**Entries taken from a collection:**

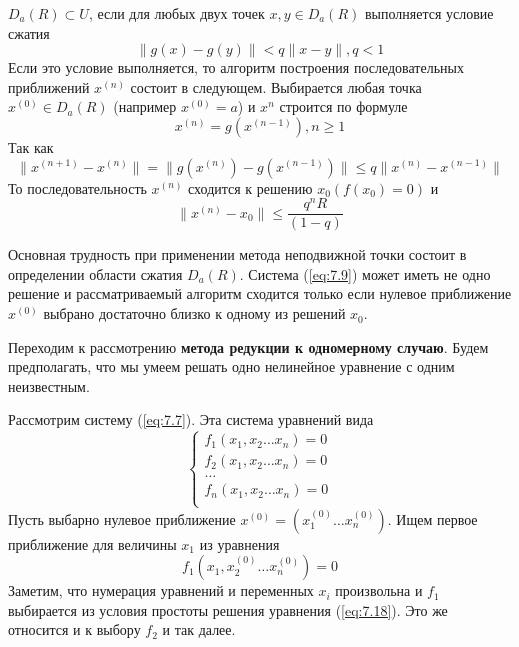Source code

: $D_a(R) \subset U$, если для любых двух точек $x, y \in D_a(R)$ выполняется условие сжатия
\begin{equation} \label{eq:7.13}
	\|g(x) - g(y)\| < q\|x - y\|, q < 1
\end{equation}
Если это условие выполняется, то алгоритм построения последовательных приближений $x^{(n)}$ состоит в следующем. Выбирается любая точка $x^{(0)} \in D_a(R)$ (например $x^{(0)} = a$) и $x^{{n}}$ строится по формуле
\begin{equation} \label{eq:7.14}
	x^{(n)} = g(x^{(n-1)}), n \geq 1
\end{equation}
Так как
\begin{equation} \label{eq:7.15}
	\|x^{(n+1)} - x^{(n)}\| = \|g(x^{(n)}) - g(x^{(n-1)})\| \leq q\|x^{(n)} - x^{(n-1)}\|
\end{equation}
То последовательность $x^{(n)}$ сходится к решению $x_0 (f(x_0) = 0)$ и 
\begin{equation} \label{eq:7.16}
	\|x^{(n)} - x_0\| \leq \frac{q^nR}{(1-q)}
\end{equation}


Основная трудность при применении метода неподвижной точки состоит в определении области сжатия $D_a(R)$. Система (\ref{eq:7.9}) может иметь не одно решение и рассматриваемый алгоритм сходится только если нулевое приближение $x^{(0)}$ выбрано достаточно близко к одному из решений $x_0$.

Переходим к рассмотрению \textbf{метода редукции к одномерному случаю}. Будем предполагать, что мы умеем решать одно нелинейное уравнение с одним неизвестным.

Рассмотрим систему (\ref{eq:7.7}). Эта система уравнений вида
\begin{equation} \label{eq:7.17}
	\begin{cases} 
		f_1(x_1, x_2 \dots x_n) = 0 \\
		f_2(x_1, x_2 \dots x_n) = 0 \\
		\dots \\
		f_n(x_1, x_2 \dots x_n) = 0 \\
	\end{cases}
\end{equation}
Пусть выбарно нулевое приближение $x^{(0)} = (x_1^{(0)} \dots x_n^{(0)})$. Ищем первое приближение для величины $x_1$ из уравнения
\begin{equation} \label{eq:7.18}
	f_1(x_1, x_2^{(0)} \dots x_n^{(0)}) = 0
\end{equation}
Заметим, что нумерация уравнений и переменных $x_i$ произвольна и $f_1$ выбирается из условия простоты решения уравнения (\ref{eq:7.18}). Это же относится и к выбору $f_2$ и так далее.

**Work to be completed:** Repeat every entry exactly. Do not include the pictures.

**Answer below:**
Source code

: $D_a(R) \subset U$, если для любых двух точек $x, y \in D_a(R)$ выполняется условие сжатия
\begin{equation} \label{eq:7.13}
	\|g(x) - g(y)\| < q\|x - y\|, q < 1
\end{equation}
Если это условие выполняется, то алгоритм построения последовательных приближений $x^{(n)}$ состоит в следующем. Выбирается любая точка $x^{(0)} \in D_a(R)$ (например $x^{(0)} = a$) и $x^{{n}}$ строится по формуле
\begin{equation} \label{eq:7.14}
	x^{(n)} = g(x^{(n-1)}), n \geq 1
\end{equation}
Так как
\begin{equation} \label{eq:7.15}
	\|x^{(n+1)} - x^{(n)}\| = \|g(x^{(n)}) - g(x^{(n-1)})\| \leq q\|x^{(n)} - x^{(n-1)}\|
\end{equation}
То последовательность $x^{(n)}$ сходится к решению $x_0 (f(x_0) = 0)$ и 
\begin{equation} \label{eq:7.16}
	\|x^{(n)} - x_0\| \leq \frac{q^nR}{(1-q)}
\end{equation}


Основная трудность при применении метода неподвижной точки состоит в определении области сжатия $D_a(R)$. Система (\ref{eq:7.9}) может иметь не одно решение и рассматриваемый алгоритм сходится только если нулевое приближение $x^{(0)}$ выбрано достаточно близко к одному из решений $x_0$.

Переходим к рассмотрению \textbf{метода редукции к одномерному случаю}. Будем предполагать, что мы умеем решать одно нелинейное уравнение с одним неизвестным.

Рассмотрим систему (\ref{eq:7.7}). Эта система уравнений вида
\begin{equation} \label{eq:7.17}
	\begin{cases} 
		f_1(x_1, x_2 \dots x_n) = 0 \\
		f_2(x_1, x_2 \dots x_n) = 0 \\
		\dots \\
		f_n(x_1, x_2 \dots x_n) = 0 \\
	\end{cases}
\end{equation}
Пусть выбарно нулевое приближение $x^{(0)} = (x_1^{(0)} \dots x_n^{(0)})$. Ищем первое приближение для величины $x_1$ из уравнения
\begin{equation} \label{eq:7.18}
	f_1(x_1, x_2^{(0)} \dots x_n^{(0)}) = 0
\end{equation}
Заметим, что нумерация уравнений и переменных $x_i$ произвольна и $f_1$ выбирается из условия простоты решения уравнения (\ref{eq:7.18}). Это же относится и к выбору $f_2$ и так далее.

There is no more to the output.